What is required - Give back every record exactly, images excluded.

Dataset entries -
——————

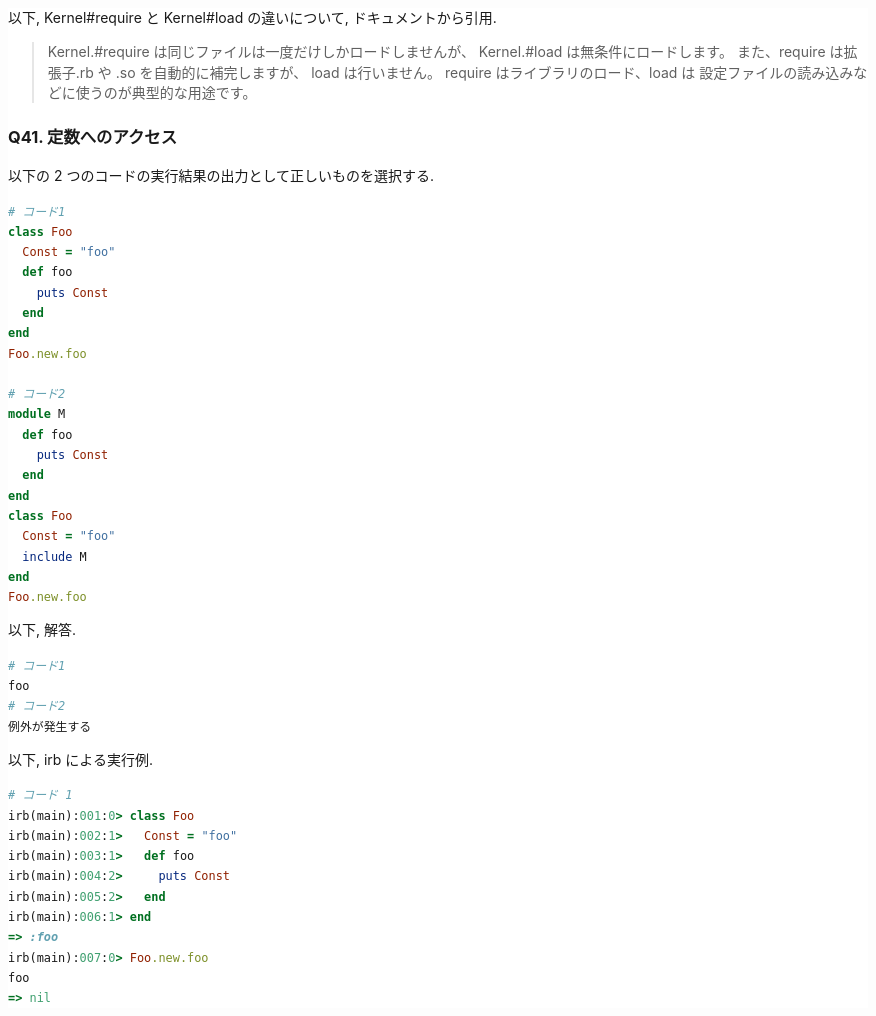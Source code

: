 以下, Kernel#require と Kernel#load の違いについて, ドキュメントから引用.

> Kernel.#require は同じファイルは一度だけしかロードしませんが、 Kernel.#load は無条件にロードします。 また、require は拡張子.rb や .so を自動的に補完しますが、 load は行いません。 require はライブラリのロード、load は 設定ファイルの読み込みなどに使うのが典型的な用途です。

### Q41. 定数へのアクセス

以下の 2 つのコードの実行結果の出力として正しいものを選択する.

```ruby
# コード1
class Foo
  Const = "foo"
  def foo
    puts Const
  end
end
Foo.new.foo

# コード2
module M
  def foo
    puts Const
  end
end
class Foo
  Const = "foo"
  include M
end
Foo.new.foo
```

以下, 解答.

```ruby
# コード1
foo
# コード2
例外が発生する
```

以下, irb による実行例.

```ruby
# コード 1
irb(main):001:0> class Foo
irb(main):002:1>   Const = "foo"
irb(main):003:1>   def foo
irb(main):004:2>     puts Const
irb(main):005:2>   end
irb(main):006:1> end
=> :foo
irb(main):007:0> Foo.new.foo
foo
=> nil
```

——————

Answer box -
Source code

: 以下, Kernel#require と Kernel#load の違いについて, ドキュメントから引用.

> Kernel.#require は同じファイルは一度だけしかロードしませんが、 Kernel.#load は無条件にロードします。 また、require は拡張子.rb や .so を自動的に補完しますが、 load は行いません。 require はライブラリのロード、load は 設定ファイルの読み込みなどに使うのが典型的な用途です。

### Q41. 定数へのアクセス

以下の 2 つのコードの実行結果の出力として正しいものを選択する.

```ruby
# コード1
class Foo
  Const = "foo"
  def foo
    puts Const
  end
end
Foo.new.foo

# コード2
module M
  def foo
    puts Const
  end
end
class Foo
  Const = "foo"
  include M
end
Foo.new.foo
```

以下, 解答.

```ruby
# コード1
foo
# コード2
例外が発生する
```

以下, irb による実行例.

```ruby
# コード 1
irb(main):001:0> class Foo
irb(main):002:1>   Const = "foo"
irb(main):003:1>   def foo
irb(main):004:2>     puts Const
irb(main):005:2>   end
irb(main):006:1> end
=> :foo
irb(main):007:0> Foo.new.foo
foo
=> nil
```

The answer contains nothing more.